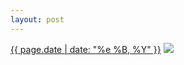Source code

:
 ```yaml
---
layout: post
---
```


<p>
  <time><a href="/498">{{ page.date | date: "%e %B, %Y" }}</a></time>
  <a href="/498"><img src="{{ site.assets_url }}/498.jpg"/></a>
</p>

= = =

§ Problem to solve: The word to find is "href". Copy every line of the records that holds it.

§ Result below:
  <time><a href="/498">{{ page.date | date: "%e %B, %Y" }}</a></time>
  <a href="/498"><img src="{{ site.assets_url }}/498.jpg"/></a>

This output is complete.